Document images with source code
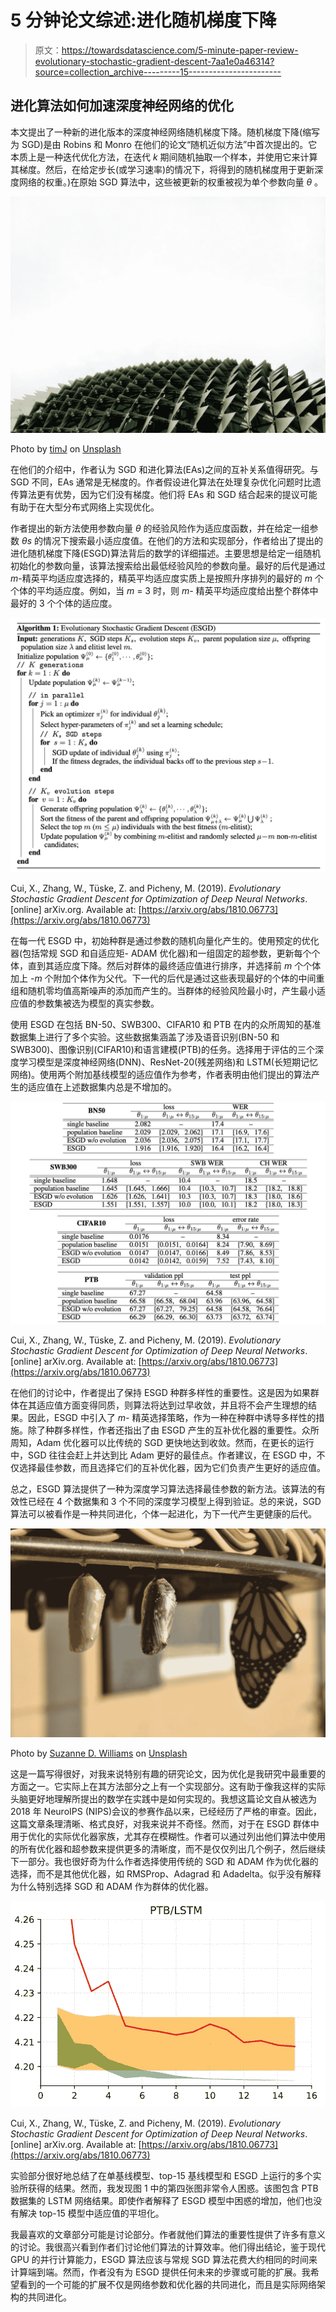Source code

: # 5 分钟论文综述:进化随机梯度下降

> 原文：<https://towardsdatascience.com/5-minute-paper-review-evolutionary-stochastic-gradient-descent-7aa1e0a46314?source=collection_archive---------15----------------------->

## 进化算法如何加速深度神经网络的优化

本文提出了一种新的进化版本的深度神经网络随机梯度下降。随机梯度下降(缩写为 SGD)是由 Robins 和 Monro 在他们的论文“随机近似方法”中首次提出的。它本质上是一种迭代优化方法，在迭代 *k* 期间随机抽取一个样本，并使用它来计算其梯度。然后，在给定步长(或学习速率)的情况下，将得到的随机梯度用于更新深度网络的权重。)在原始 SGD 算法中，这些被更新的权重被视为单个参数向量 *θ* 。

![](img/7f79144435b35b93f6f06d6e622cd161.png)

Photo by [timJ](https://unsplash.com/@the_roaming_platypus?utm_source=medium&utm_medium=referral) on [Unsplash](https://unsplash.com?utm_source=medium&utm_medium=referral)

在他们的介绍中，作者认为 SGD 和进化算法(EAs)之间的互补关系值得研究。与 SGD 不同，EAs 通常是无梯度的。作者假设进化算法在处理复杂优化问题时比遗传算法更有优势，因为它们没有梯度。他们将 EAs 和 SGD 结合起来的提议可能有助于在大型分布式网络上实现优化。

作者提出的新方法使用参数向量 *θ* 的经验风险作为适应度函数，并在给定一组参数 *θs* 的情况下搜索最小适应度值。在他们的方法和实现部分，作者给出了提出的进化随机梯度下降(ESGD)算法背后的数学的详细描述。主要思想是给定一组随机初始化的参数向量，该算法搜索给出最低经验风险的参数向量。最好的后代是通过*m*-精英平均适应度选择的，精英平均适应度实质上是按照升序排列的最好的 *m* 个个体的平均适应度。例如，当 *m* = 3 时，则 *m-* 精英平均适应度给出整个群体中最好的 3 个个体的适应度。

![](img/5daa71550077863f3215f6481ab8f581.png)

Cui, X., Zhang, W., Tüske, Z. and Picheny, M. (2019). *Evolutionary Stochastic Gradient Descent for Optimization of Deep Neural Networks*. [online] arXiv.org. Available at: [https://arxiv.org/abs/1810.06773](https://arxiv.org/abs/1810.06773)

在每一代 ESGD 中，初始种群是通过参数的随机向量化产生的。使用预定的优化器(包括常规 SGD 和自适应矩- ADAM 优化器)和一组固定的超参数，更新每个个体，直到其适应度下降。然后对群体的最终适应值进行排序，并选择前 *m* 个个体加上 *-m* 个附加个体作为父代。下一代的后代是通过这些表现最好的个体的中间重组和随机零均值高斯噪声的添加而产生的。当群体的经验风险最小时，产生最小适应值的参数集被选为模型的真实参数。

使用 ESGD 在包括 BN-50、SWB300、CIFAR10 和 PTB 在内的众所周知的基准数据集上进行了多个实验。这些数据集涵盖了涉及语音识别(BN-50 和 SWB300)、图像识别(CIFAR10)和语言建模(PTB)的任务。选择用于评估的三个深度学习模型是深度神经网络(DNN)、ResNet-20(残差网络)和 LSTM(长短期记忆网络)。使用两个附加基线模型的适应值作为参考，作者表明由他们提出的算法产生的适应值在上述数据集内总是不增加的。

![](img/507fdb48fcf9ff5c67d7d01a5661936e.png)

Cui, X., Zhang, W., Tüske, Z. and Picheny, M. (2019). *Evolutionary Stochastic Gradient Descent for Optimization of Deep Neural Networks*. [online] arXiv.org. Available at: [https://arxiv.org/abs/1810.06773](https://arxiv.org/abs/1810.06773)

在他们的讨论中，作者提出了保持 ESGD 种群多样性的重要性。这是因为如果群体在其适应值方面变得同质，则算法将达到过早收敛，并且将不会产生理想的结果。因此，ESGD 中引入了 *m-* 精英选择策略，作为一种在种群中诱导多样性的措施。除了种群多样性，作者还指出了由 ESGD 产生的互补优化器的重要性。众所周知，Adam 优化器可以比传统的 SGD 更快地达到收敛。然而，在更长的运行中，SGD 往往会赶上并达到比 Adam 更好的最佳点。作者建议，在 ESGD 中，不仅选择最佳参数，而且选择它们的互补优化器，因为它们负责产生更好的适应值。

总之，ESGD 算法提供了一种为深度学习算法选择最佳参数的新方法。该算法的有效性已经在 4 个数据集和 3 个不同的深度学习模型上得到验证。总的来说，SGD 算法可以被看作是一种共同进化，个体一起进化，为下一代产生更健康的后代。

![](img/91654ad6d3ec3d1a4afd1f8735fcfd96.png)

Photo by [Suzanne D. Williams](https://unsplash.com/@scw1217?utm_source=medium&utm_medium=referral) on [Unsplash](https://unsplash.com?utm_source=medium&utm_medium=referral)

这是一篇写得很好，对我来说特别有趣的研究论文，因为优化是我研究中最重要的方面之一。它实际上在其方法部分之上有一个实现部分。这有助于像我这样的实际头脑更好地理解所提出的数学在实践中是如何实现的。我想这篇论文自从被选为 2018 年 NeuroIPS (NIPS)会议的参赛作品以来，已经经历了严格的审查。因此，这篇文章条理清晰、格式良好，对我来说并不奇怪。然而，对于在 ESGD 群体中用于优化的实际优化器家族，尤其存在模糊性。作者可以通过列出他们算法中使用的所有优化器和超参数来提供更多的清晰度，而不是仅仅列出几个例子，然后继续下一部分。我也很好奇为什么作者选择使用传统的 SGD 和 ADAM 作为优化器的选择，而不是其他优化器，如 RMSProp、Adagrad 和 Adadelta。似乎没有解释为什么特别选择 SGD 和 ADAM 作为群体的优化器。

![](img/9798faf5b1cd9a7d181ca4d66437874b.png)

Cui, X., Zhang, W., Tüske, Z. and Picheny, M. (2019). *Evolutionary Stochastic Gradient Descent for Optimization of Deep Neural Networks*. [online] arXiv.org. Available at: [https://arxiv.org/abs/1810.06773](https://arxiv.org/abs/1810.06773)

实验部分很好地总结了在单基线模型、top-15 基线模型和 ESGD 上运行的多个实验所获得的结果。然而，我发现图 1 中的第四张图非常令人困惑。该图包含 PTB 数据集的 LSTM 网络结果。即使作者解释了 ESGD 模型中困惑的增加，他们也没有解决 top-15 模型中适应值的平坦化。

我最喜欢的文章部分可能是讨论部分。作者就他们算法的重要性提供了许多有意义的讨论。我很高兴看到作者们讨论他们算法的计算效率。他们得出结论，鉴于现代 GPU 的并行计算能力，ESGD 算法应该与常规 SGD 算法花费大约相同的时间来计算端到端。然而，作者没有为 ESGD 提供任何未来的步骤或可能的扩展。我希望看到的一个可能的扩展不仅是网络参数和优化器的共同进化，而且是实际网络架构的共同进化。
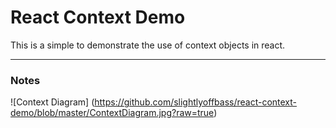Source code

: # React Context Demo
This is a simple to demonstrate the use of context objects in react. 
___
### Notes

![Context Diagram]
(https://github.com/slightlyoffbass/react-context-demo/blob/master/ContextDiagram.jpg?raw=true)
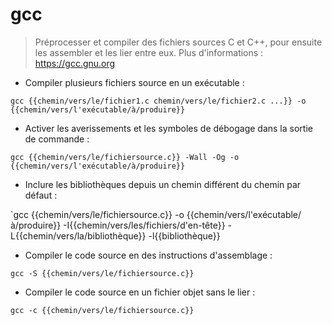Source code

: # gcc

> Préprocesser et compiler des fichiers sources C et C++, pour ensuite les assembler et les lier entre eux.
> Plus d'informations : <https://gcc.gnu.org>

- Compiler plusieurs fichiers source en un exécutable :

`gcc {{chemin/vers/le/fichier1.c chemin/vers/le/fichier2.c ...}} -o {{chemin/vers/l'exécutable/à/produire}}`

- Activer les averissements et les symboles de débogage dans la sortie de commande :

`gcc {{chemin/vers/le/fichiersource.c}} -Wall -Og -o {{chemin/vers/l'exécutable/à/produire}}`

- Inclure les bibliothèques depuis un chemin différent du chemin par défaut :

`gcc {{chemin/vers/le/fichiersource.c}} -o {{chemin/vers/l'exécutable/à/produire}} -I{{chemin/vers/les/fichiers/d'en-tête}} -L{{chemin/vers/la/bibliothèque}} -l{{bibliothèque}}

- Compiler le code source en des instructions d'assemblage :

`gcc -S {{chemin/vers/le/fichiersource.c}}`

- Compiler le code source en un fichier objet sans le lier :

`gcc -c {{chemin/vers/le/fichiersource.c}}`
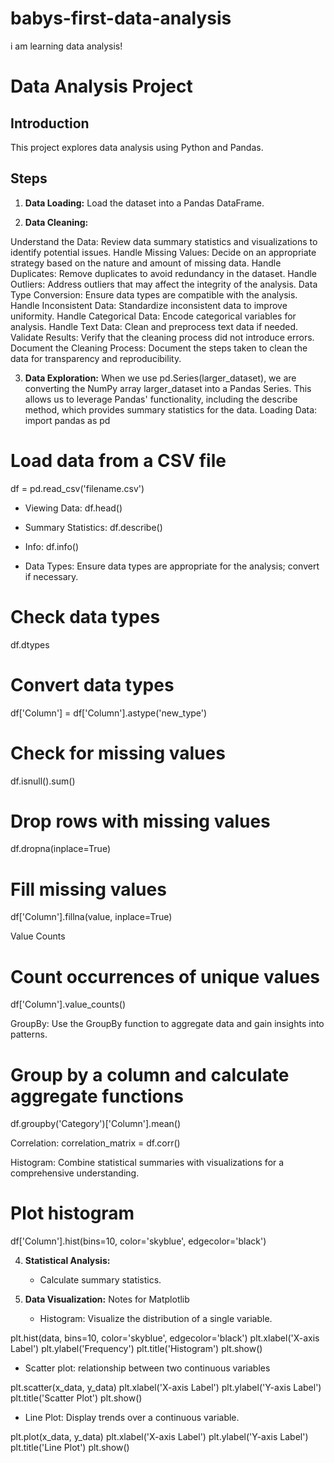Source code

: # babys-first-data-analysis
i am learning data analysis! 

# Data Analysis Project

## Introduction
This project explores data analysis using Python and Pandas.

## Steps

1. **Data Loading:**
Load the dataset into a Pandas DataFrame.

2. **Data Cleaning:**

Understand the Data: Review data summary statistics and visualizations to identify potential issues.
Handle Missing Values: Decide on an appropriate strategy based on the nature and amount of missing data.
Handle Duplicates: Remove duplicates to avoid redundancy in the dataset.
Handle Outliers: Address outliers that may affect the integrity of the analysis.
Data Type Conversion: Ensure data types are compatible with the analysis.
Handle Inconsistent Data: Standardize inconsistent data to improve uniformity.
Handle Categorical Data: Encode categorical variables for analysis.
Handle Text Data: Clean and preprocess text data if needed.
Validate Results: Verify that the cleaning process did not introduce errors.
Document the Cleaning Process: Document the steps taken to clean the data for transparency and reproducibility.

3. **Data Exploration:**
When we use pd.Series(larger_dataset), we are converting the NumPy array larger_dataset into a Pandas Series. This allows us to leverage Pandas' functionality, including the describe method, which provides summary statistics for the data.
Loading Data: import pandas as pd

# Load data from a CSV file
df = pd.read_csv('filename.csv')
  
   - Viewing Data: df.head()
     
   - Summary Statistics: df.describe()

   - Info: df.info()

   - Data Types: Ensure data types are appropriate for the analysis; convert if necessary.
     
# Check data types
df.dtypes

# Convert data types
df['Column'] = df['Column'].astype('new_type')
     
# Check for missing values
df.isnull().sum()

# Drop rows with missing values
df.dropna(inplace=True)

# Fill missing values
df['Column'].fillna(value, inplace=True)

Value Counts     
# Count occurrences of unique values
df['Column'].value_counts()

GroupBy: Use the GroupBy function to aggregate data and gain insights into patterns.
# Group by a column and calculate aggregate functions
df.groupby('Category')['Column'].mean()

Correlation: correlation_matrix = df.corr()

Histogram: Combine statistical summaries with visualizations for a comprehensive understanding.

# Plot histogram
df['Column'].hist(bins=10, color='skyblue', edgecolor='black')
     
4. **Statistical Analysis:**
   - Calculate summary statistics.

5. **Data Visualization:** Notes for Matplotlib
   - Histogram: Visualize the distribution of a single variable.

plt.hist(data, bins=10, color='skyblue', edgecolor='black')
plt.xlabel('X-axis Label')
plt.ylabel('Frequency')
plt.title('Histogram')
plt.show()

   - Scatter plot: relationship between two continuous variables
     
plt.scatter(x_data, y_data)
plt.xlabel('X-axis Label')
plt.ylabel('Y-axis Label')
plt.title('Scatter Plot')
plt.show()
   
   - Line Plot: Display trends over a continuous variable.

plt.plot(x_data, y_data)
plt.xlabel('X-axis Label')
plt.ylabel('Y-axis Label')
plt.title('Line Plot')
plt.show()

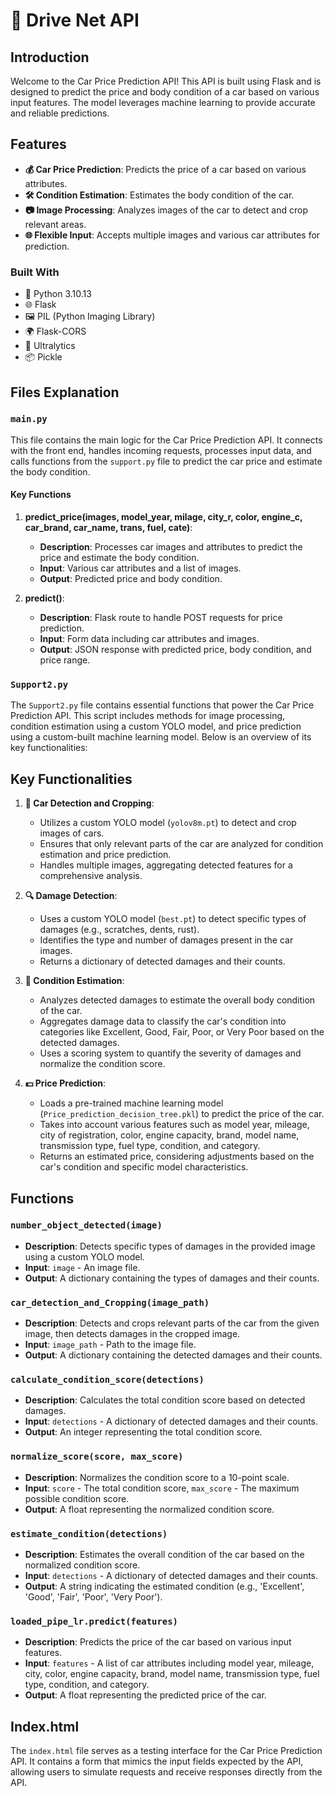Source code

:# 🚗 Drive Net API

## Introduction

Welcome to the Car Price Prediction API! This API is built using Flask and is designed to predict the price and body condition of a car based on various input features. The model leverages machine learning to provide accurate and reliable predictions.

## Features

- **💰 Car Price Prediction**: Predicts the price of a car based on various attributes.
- **🛠️ Condition Estimation**: Estimates the body condition of the car.
- **📷 Image Processing**: Analyzes images of the car to detect and crop relevant areas.
- **🌐 Flexible Input**: Accepts multiple images and various car attributes for prediction.

### Built With

- 🐍 Python 3.10.13
- 🌐 Flask
- 🖼️ PIL (Python Imaging Library)
- 🌍 Flask-CORS
- 🦾 Ultralytics
- 📦 Pickle

## Files Explanation

### `main.py`


This file contains the main logic for the Car Price Prediction API. It connects with the front end, handles incoming requests, processes input data, and calls functions from the `support.py` file to predict the car price and estimate the body condition.

#### Key Functions

1. **predict_price(images, model_year, milage, city_r, color, engine_c, car_brand, car_name, trans, fuel, cate)**:
   - **Description**: Processes car images and attributes to predict the price and estimate the body condition.
   - **Input**: Various car attributes and a list of images.
   - **Output**: Predicted price and body condition.

2. **predict()**:
   - **Description**: Flask route to handle POST requests for price prediction.
   - **Input**: Form data including car attributes and images.
   - **Output**: JSON response with predicted price, body condition, and price range.
     
### `Support2.py`

The `Support2.py` file contains essential functions that power the Car Price Prediction API. This script includes methods for image processing, condition estimation using a custom YOLO model, and price prediction using a custom-built machine learning model. Below is an overview of its key functionalities:

## Key Functionalities

1. **🚗 Car Detection and Cropping**:
   - Utilizes a custom YOLO model (`yolov8m.pt`) to detect and crop images of cars.
   - Ensures that only relevant parts of the car are analyzed for condition estimation and price prediction.
   - Handles multiple images, aggregating detected features for a comprehensive analysis.

2. **🔍 Damage Detection**:
   - Uses a custom YOLO model (`best.pt`) to detect specific types of damages (e.g., scratches, dents, rust).
   - Identifies the type and number of damages present in the car images.
   - Returns a dictionary of detected damages and their counts.

3. **🔧 Condition Estimation**:
   - Analyzes detected damages to estimate the overall body condition of the car.
   - Aggregates damage data to classify the car's condition into categories like Excellent, Good, Fair, Poor, or Very Poor based on the detected damages.
   - Uses a scoring system to quantify the severity of damages and normalize the condition score.

4. **💵 Price Prediction**:
   - Loads a pre-trained machine learning model (`Price_prediction_decision_tree.pkl`) to predict the price of the car.
   - Takes into account various features such as model year, mileage, city of registration, color, engine capacity, brand, model name, transmission type, fuel type, condition, and category.
   - Returns an estimated price, considering adjustments based on the car's condition and specific model characteristics.

## Functions

### `number_object_detected(image)`
- **Description**: Detects specific types of damages in the provided image using a custom YOLO model.
- **Input**: `image` - An image file.
- **Output**: A dictionary containing the types of damages and their counts.

### `car_detection_and_Cropping(image_path)`
- **Description**: Detects and crops relevant parts of the car from the given image, then detects damages in the cropped image.
- **Input**: `image_path` - Path to the image file.
- **Output**: A dictionary containing the detected damages and their counts.

### `calculate_condition_score(detections)`
- **Description**: Calculates the total condition score based on detected damages.
- **Input**: `detections` - A dictionary of detected damages and their counts.
- **Output**: An integer representing the total condition score.

### `normalize_score(score, max_score)`
- **Description**: Normalizes the condition score to a 10-point scale.
- **Input**: `score` - The total condition score, `max_score` - The maximum possible condition score.
- **Output**: A float representing the normalized condition score.

### `estimate_condition(detections)`
- **Description**: Estimates the overall condition of the car based on the normalized condition score.
- **Input**: `detections` - A dictionary of detected damages and their counts.
- **Output**: A string indicating the estimated condition (e.g., 'Excellent', 'Good', 'Fair', 'Poor', 'Very Poor').

### `loaded_pipe_lr.predict(features)`
- **Description**: Predicts the price of the car based on various input features.
- **Input**: `features` - A list of car attributes including model year, mileage, city, color, engine capacity, brand, model name, transmission type, fuel type, condition, and category.
- **Output**: A float representing the predicted price of the car.

## Index.html
The `index.html` file serves as a testing interface for the Car Price Prediction API. It contains a form that mimics the input fields expected by the API, allowing users to simulate requests and receive responses directly from the API.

> _Problem statement_: Every line above in which the word "Check" occurs is to be copied.

> _Task output_:
# Check data types
# Check for missing values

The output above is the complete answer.